§ **Exercise aim**:
Examine each line of the data. Copy the line if it includes the word "exploration".

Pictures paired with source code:

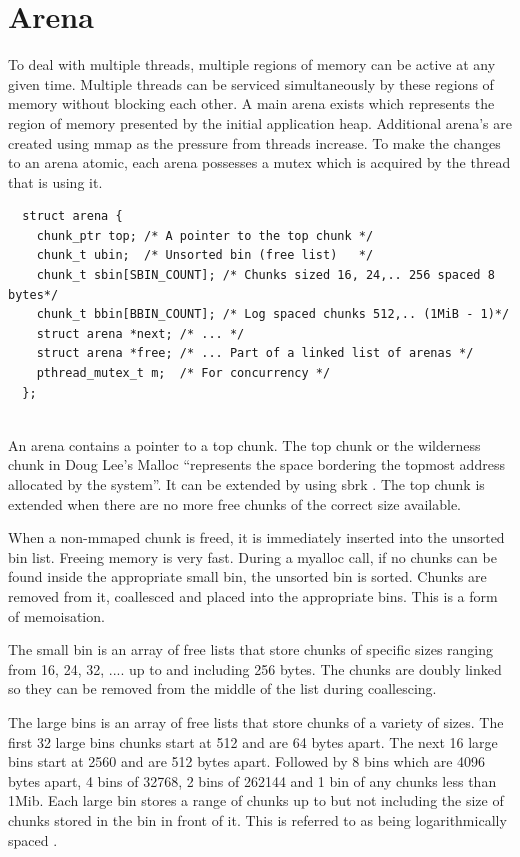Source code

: \documentclass{article}
\begin{document}
\section{Arena}

To deal with multiple threads, multiple regions of memory can be active at any given time. Multiple threads can be serviced simultaneously by these regions of memory without blocking each other. A main arena exists which represents the region of memory presented by the initial application heap. Additional arena's are created using mmap as the pressure from threads increase. To make the changes to an arena atomic, each arena possesses a mutex which is acquired by the thread that is using it. \cite{mallocinternals}

\newpage

\begin{lstlisting}
  struct arena {
    chunk_ptr top; /* A pointer to the top chunk */
    chunk_t ubin;  /* Unsorted bin (free list)   */
    chunk_t sbin[SBIN_COUNT]; /* Chunks sized 16, 24,.. 256 spaced 8 bytes*/
    chunk_t bbin[BBIN_COUNT]; /* Log spaced chunks 512,.. (1MiB - 1)*/
    struct arena *next; /* ... */
    struct arena *free; /* ... Part of a linked list of arenas */
    pthread_mutex_t m;  /* For concurrency */
  };
  
\end{lstlisting}

An arena contains a pointer to a top chunk. The top chunk or the wilderness chunk in Doug Lee's Malloc ``represents the space bordering the topmost address allocated by the system''. It can be extended by using sbrk \cite{douglee}. The top chunk is extended when there are no more free chunks of the correct size available.

When a non-mmaped chunk is freed, it is immediately inserted into the unsorted bin list. Freeing memory is very fast. During a myalloc call, if no chunks can be found inside the appropriate small bin, the unsorted bin is sorted. Chunks are removed from it, coallesced and placed into the appropriate bins. This is a form of memoisation.

The small bin is an array of free lists that store chunks of specific sizes ranging from 16, 24, 32, .... up to and including 256 bytes. The chunks are doubly linked so they can be removed from the middle of the list during coallescing.

The large bins is an array of free lists that store chunks of a variety of sizes. The first 32 large bins chunks start at 512 and are 64 bytes apart. The next 16 large bins start at 2560 and are 512 bytes apart. Followed by 8 bins which are 4096 bytes apart, 4 bins of 32768, 2 bins of 262144 and 1 bin of any chunks less than 1Mib. Each large bin stores a range of chunks up to but not including the size of chunks stored in the bin in front of it. This is referred to  as being logarithmically spaced \cite{sploitfun}.
\end{document}
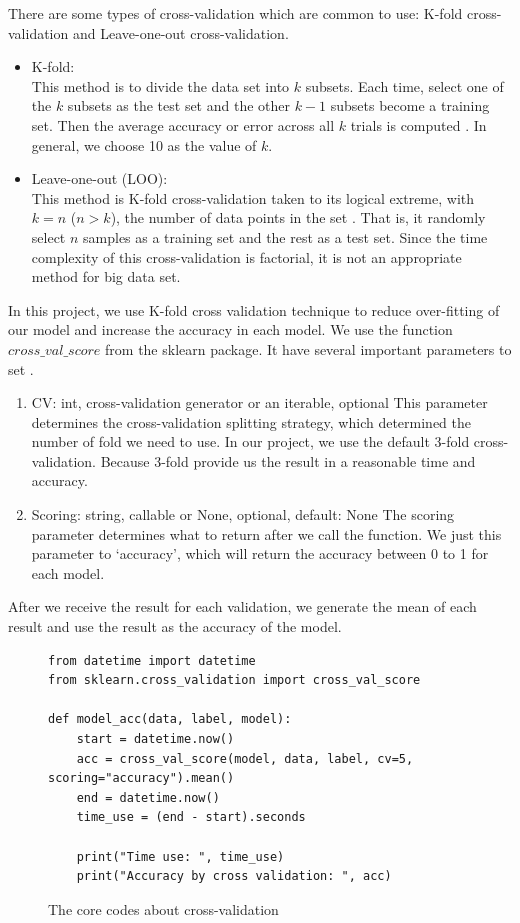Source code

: \documentclass[sigconf]{acmart}
\begin{document}
There are some types of cross-validation which are common to use: K-fold cross-validation and Leave-one-out cross-validation.
\begin{itemize}
    \item K-fold: \\
    This method is to divide the data set into $k$ subsets. Each time, select one of the $k$ subsets as the test set and the other $k-1$ subsets become a training set. Then the average accuracy or error across all $k$ trials is computed \cite{10f.cv}. In general, we choose 10 as the value of $k$. 
    \item Leave-one-out (LOO): \\
    This method is K-fold cross-validation taken to its logical extreme, with $k=n$ ($n>k$), the number of data points in the set \cite{10f.cv}. That is, it randomly select $n$ samples as a training set and the rest as a test set. Since the time complexity of this cross-validation is factorial, it is not an appropriate method for big data set.
\end{itemize}

In this project, we use K-fold cross validation technique to reduce over-fitting of our model and increase the accuracy in each model. We use the function $cross\_val\_score$ from the sklearn package. It have several important parameters to set \cite{sklearn.cv}.

\begin{enumerate}
    \item CV: int, cross-validation generator or an iterable, optional
    This parameter determines the cross-validation splitting strategy, which determined the number of fold we need to use. In our project, we use the default 3-fold cross-validation. Because 3-fold provide us the result in a reasonable time and accuracy.
    \item Scoring: string, callable or None, optional, default: None
    The scoring parameter determines what to return after we call the function. We just this parameter to `accuracy', which will return the accuracy between 0 to 1 for each model.
\end{enumerate}

After we receive the result for each validation, we generate the mean of each result and use the result as the accuracy of the model.

\begin{figure}[htb]
\centering
\begin{lstlisting}
from datetime import datetime
from sklearn.cross_validation import cross_val_score

def model_acc(data, label, model):
    start = datetime.now()
    acc = cross_val_score(model, data, label, cv=5, scoring="accuracy").mean()
    end = datetime.now()
    time_use = (end - start).seconds
    
    print("Time use: ", time_use)
    print("Accuracy by cross validation: ", acc)
\end{lstlisting}
\caption{The core codes about cross-validation}\label{fig:cv}
\end{figure}
\end{document}
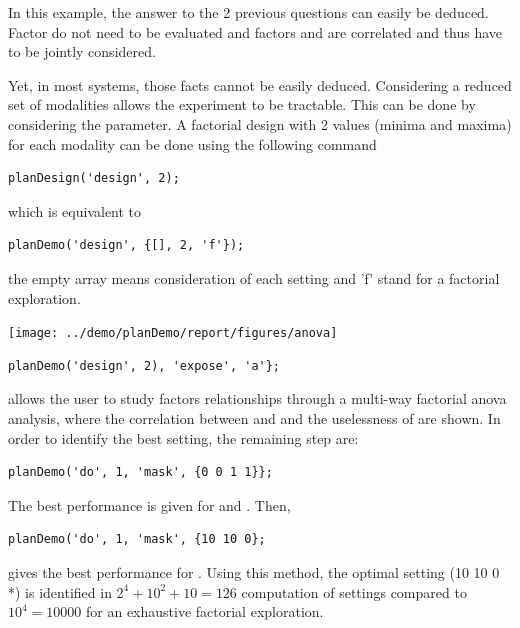 \documentclass[a4paper,fleqn]{tufte-handout}
\begin{document}


In this example, the answer  to the 2 previous questions can easily be deduced. Factor  do not need to be evaluated and factors  and  are correlated and thus have to be jointly considered.

Yet, in most systems, those facts cannot be easily deduced. Considering a reduced set of modalities allows the experiment to be tractable. This can be done by considering the  parameter. A factorial design with 2 values (minima and maxima) for each modality can be done using the following command

\begin{lstlisting}
planDesign('design', 2);
\end{lstlisting}

which is equivalent to
\begin{lstlisting}
planDemo('design', {[], 2, 'f'});
\end{lstlisting}

the empty array means consideration of each setting and 'f' stand for a factorial exploration.

\begin{marginfigure}
\texttt{[image: ../demo/planDemo/report/figures/anova]}
\end{marginfigure}

\begin{lstlisting}
planDemo('design', 2), 'expose', 'a'};
\end{lstlisting}

allows the user to study factors relationships through a multi-way factorial anova analysis, where the correlation between  and  and the uselessness of  are shown. In order to identify the best setting, the remaining step are:

\begin{lstlisting}
planDemo('do', 1, 'mask', {0 0 1 1}};
\end{lstlisting}

The best performance is given for   and  . Then,

\begin{lstlisting}
planDemo('do', 1, 'mask', {10 10 0};
\end{lstlisting}

gives the best performance for . Using this method, the optimal setting (10 10 0 *) is identified in $2^4+10^2+10 = 126$ computation of settings compared to $10^4 = 10000$ for an exhaustive factorial exploration.
\end{document}
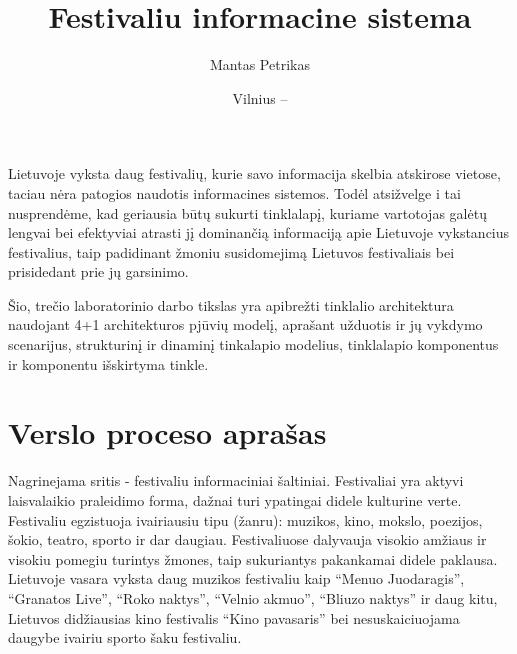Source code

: ﻿\documentclass{VUMIFPSkursinis}
\title{Festivaliu informacine sistema}
\author{Mantas Petrikas}
\date{Vilnius – \the\year}
\begin{document}
\maketitle

\tableofcontents


Lietuvoje vyksta daug festivalių, kurie savo informacija skelbia atskirose vietose, taciau nėra patogios naudotis informacines sistemos. 
Todėl atsižvelge i tai nusprendėme, kad geriausia būtų sukurti tinklalapį, kuriame vartotojas galėtų lengvai bei efektyviai atrasti jį dominančią informaciją apie Lietuvoje vykstancius festivalius, taip padidinant žmoniu susidomejimą Lietuvos festivaliais bei prisidedant prie jų garsinimo.

Šio, trečio laboratorinio darbo tikslas yra apibrežti tinklalio architektura naudojant 4+1 architekturos pjūvių modelį, aprašant užduotis ir jų vykdymo scenarijus, strukturinį ir dinaminį tinkalapio modelius, tinklalapio komponentus ir komponentu išskirtyma tinkle.  

\section{Verslo proceso aprašas}

Nagrinejama sritis - festivaliu informaciniai šaltiniai. 
Festivaliai yra aktyvi laisvalaikio praleidimo forma, dažnai turi ypatingai didele kulturine verte. 
Festivaliu egzistuoja ivairiausiu tipu (žanru): muzikos, kino, mokslo, poezijos, šokio, teatro, sporto ir dar daugiau. 
Festivaliuose dalyvauja visokio amžiaus ir visokiu pomegiu turintys žmones, taip sukuriantys pakankamai didele paklausa. 
Lietuvoje vasara vyksta daug muzikos festivaliu kaip “Menuo Juodaragis”, “Granatos Live”, “Roko naktys”, “Velnio akmuo”, “Bliuzo naktys” ir daug kitu,
 Lietuvos didžiausias kino festivalis “Kino pavasaris” bei nesuskaiciuojama daugybe ivairiu sporto šaku festivaliu.
\end{document}

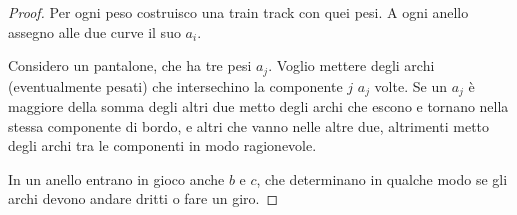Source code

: \documentclass[a4paper]{article}
\theoremstyle{definition}
\begin{document}
    \begin{proof}
        Per ogni peso costruisco una train track con quei pesi. A ogni anello assegno alle due curve il suo $a_i$.

        Considero un pantalone, che ha tre pesi $a_j$. Voglio mettere degli archi (eventualmente pesati) che intersechino la componente $j$ $a_j$ volte. Se un $a_j$ è maggiore della somma degli altri due metto degli archi che escono e tornano nella stessa componente di bordo, e altri che vanno nelle altre due, altrimenti metto degli archi tra le componenti in modo ragionevole.

        In un anello entrano in gioco anche $b$ e $c$, che determinano in qualche modo se gli archi devono andare dritti o fare un giro.
    \end{proof}
    
    
    
\end{document}
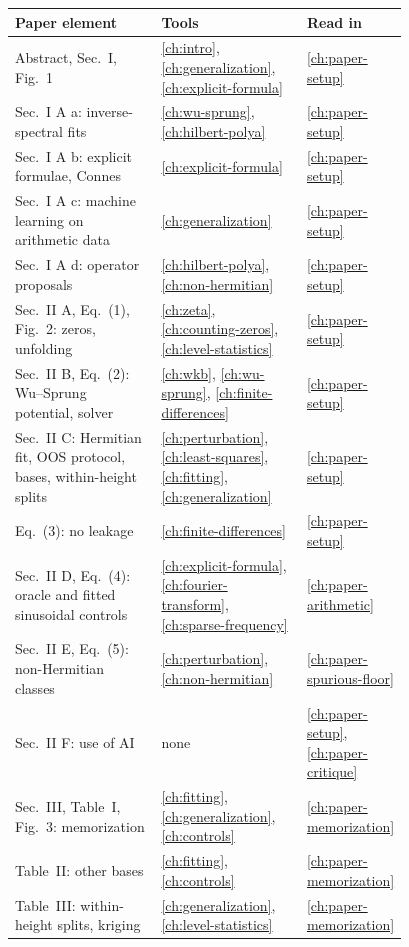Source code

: \begin{center}\small
\begin{tabular}{p{0.40\linewidth}p{0.38\linewidth}l}
\toprule
Paper element & Tools & Read in\\
\midrule
Abstract, Sec.~I, Fig.~1 & \ref{ch:intro}, \ref{ch:generalization}, \ref{ch:explicit-formula} & \ref{ch:paper-setup}\\
Sec.~I A a: inverse-spectral fits & \ref{ch:wu-sprung}, \ref{ch:hilbert-polya} & \ref{ch:paper-setup}\\
Sec.~I A b: explicit formulae, Connes & \ref{ch:explicit-formula} & \ref{ch:paper-setup}\\
Sec.~I A c: machine learning on arithmetic data & \ref{ch:generalization} & \ref{ch:paper-setup}\\
Sec.~I A d: operator proposals & \ref{ch:hilbert-polya}, \ref{ch:non-hermitian} & \ref{ch:paper-setup}\\
Sec.~II A, Eq.~(1), Fig.~2: zeros, unfolding & \ref{ch:zeta}, \ref{ch:counting-zeros}, \ref{ch:level-statistics} & \ref{ch:paper-setup}\\
Sec.~II B, Eq.~(2): Wu--Sprung potential, solver & \ref{ch:wkb}, \ref{ch:wu-sprung}, \ref{ch:finite-differences} & \ref{ch:paper-setup}\\
Sec.~II C: Hermitian fit, OOS protocol, bases, within-height splits & \ref{ch:perturbation}, \ref{ch:least-squares}, \ref{ch:fitting}, \ref{ch:generalization} & \ref{ch:paper-setup}\\
Eq.~(3): no leakage & \ref{ch:finite-differences} & \ref{ch:paper-setup}\\
Sec.~II D, Eq.~(4): oracle and fitted sinusoidal controls & \ref{ch:explicit-formula}, \ref{ch:fourier-transform}, \ref{ch:sparse-frequency} & \ref{ch:paper-arithmetic}\\
Sec.~II E, Eq.~(5): non-Hermitian classes & \ref{ch:perturbation}, \ref{ch:non-hermitian} & \ref{ch:paper-spurious-floor}\\
Sec.~II F: use of AI & none & \ref{ch:paper-setup}, \ref{ch:paper-critique}\\
Sec.~III, Table~I, Fig.~3: memorization & \ref{ch:fitting}, \ref{ch:generalization}, \ref{ch:controls} & \ref{ch:paper-memorization}\\
Table~II: other bases & \ref{ch:fitting}, \ref{ch:controls} & \ref{ch:paper-memorization}\\
Table~III: within-height splits, kriging & \ref{ch:generalization}, \ref{ch:level-statistics} & \ref{ch:paper-memorization}\\

\end{tabular}
\end{center}
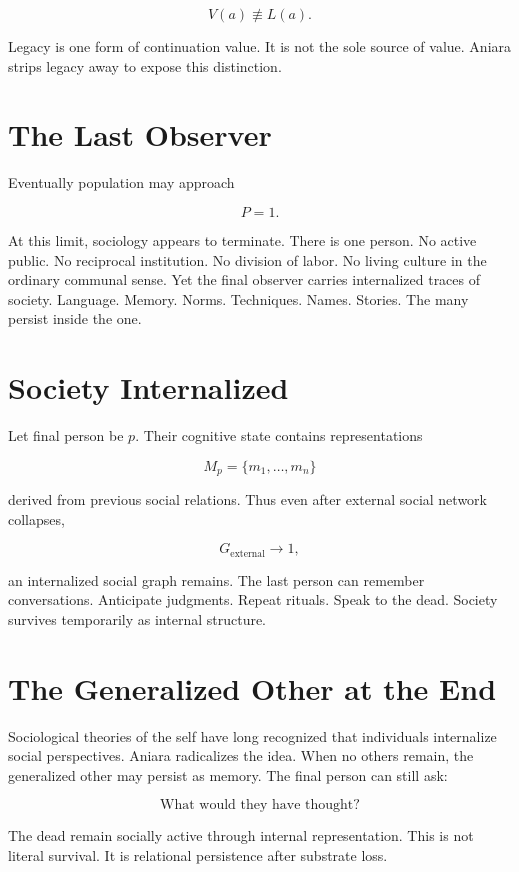 \documentclass[11pt,oneside]{book}
\theoremstyle{definition}
\theoremstyle{remark}
\begin{document}
\[
V(a) \not\equiv L(a).
\]

Legacy is one form of continuation value. It is not the sole source of value. Aniara strips legacy
away to expose this distinction.

\section{The Last Observer}

Eventually population may approach

\[
P=1.
\]

At this limit, sociology appears to terminate. There is one person. No active public. No reciprocal
institution. No division of labor. No living culture in the ordinary communal sense. Yet the final
observer carries internalized traces of society. Language. Memory. Norms. Techniques. Names.
Stories. The many persist inside the one.

\section{Society Internalized}

Let final person be \(p\). Their cognitive state contains representations

\[
M_p = \{m_1,\ldots,m_n\}
\]

derived from previous social relations. Thus even after external social network collapses,

\[
G_{\mathrm{external}}\rightarrow1,
\]

an internalized social graph remains. The last person can remember conversations. Anticipate
judgments. Repeat rituals. Speak to the dead. Society survives temporarily as internal structure.

\section{The Generalized Other at the End}

Sociological theories of the self have long recognized that individuals internalize social
perspectives. Aniara radicalizes the idea. When no others remain, the generalized other may persist
as memory. The final person can still ask:

\[
\text{What would they have thought?}
\]

The dead remain socially active through internal representation. This is not literal survival. It is
relational persistence after substrate loss.
\end{document}
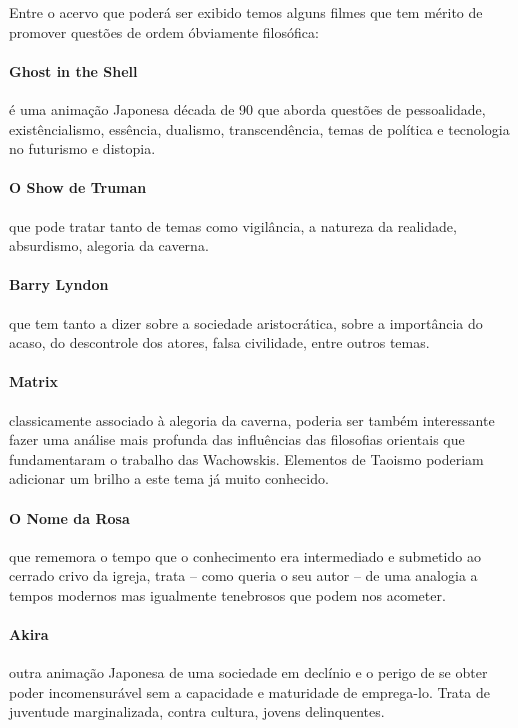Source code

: \documentclass[12pt,a4paper]{article}
\begin{document}
	Entre o acervo que poderá ser exibido temos alguns filmes que 
	tem mérito de promover questões de ordem óbviamente filosófica:

	\paragraph{Ghost in the Shell} é uma animação 
		Japonesa década de 90 que aborda questões de 
		pessoalidade, existêncialismo, essência, 
		dualismo, transcendência, temas de política e 
		tecnologia no futurismo e distopia.

	\paragraph{O Show de Truman} que pode tratar tanto de 
		temas como vigilância, a natureza da realidade,
		absurdismo, alegoria da caverna.

	\paragraph{Barry Lyndon} que tem tanto a dizer sobre a 
		sociedade aristocrática, sobre a importância do
		acaso, do descontrole dos atores, falsa 
		civilidade, entre outros temas.

	\paragraph{Matrix} classicamente associado à alegoria 
		da caverna, poderia ser também interessante 
		fazer uma análise mais profunda das influências 
		das filosofias orientais que fundamentaram o 
		trabalho das Wachowskis. Elementos de Taoismo 
		poderiam adicionar um brilho a este tema já 
		muito conhecido.

	\paragraph{O Nome da Rosa} que rememora o tempo que 
		o conhecimento era intermediado e submetido ao 
		cerrado crivo da igreja, trata -- como queria 
		o seu autor -- de uma analogia a tempos modernos 
		mas igualmente tenebrosos que podem nos acometer.

	\paragraph{Akira} outra animação Japonesa de uma 
		sociedade em declínio e o perigo de se obter 
		poder incomensurável sem a capacidade e 
		maturidade de emprega-lo. Trata de juventude 
		marginalizada, contra cultura, jovens 
		delinquentes.
\end{document}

§ **Task solution**:
the empty array means consideration of each setting and 'f' stand for a factorial exploration.
gives the best performance for . Using this method, the optimal setting (10 10 0 *) is identified in $2^4+10^2+10 = 126$ computation of settings compared to $10^4 = 10000$ for an exhaustive factorial exploration.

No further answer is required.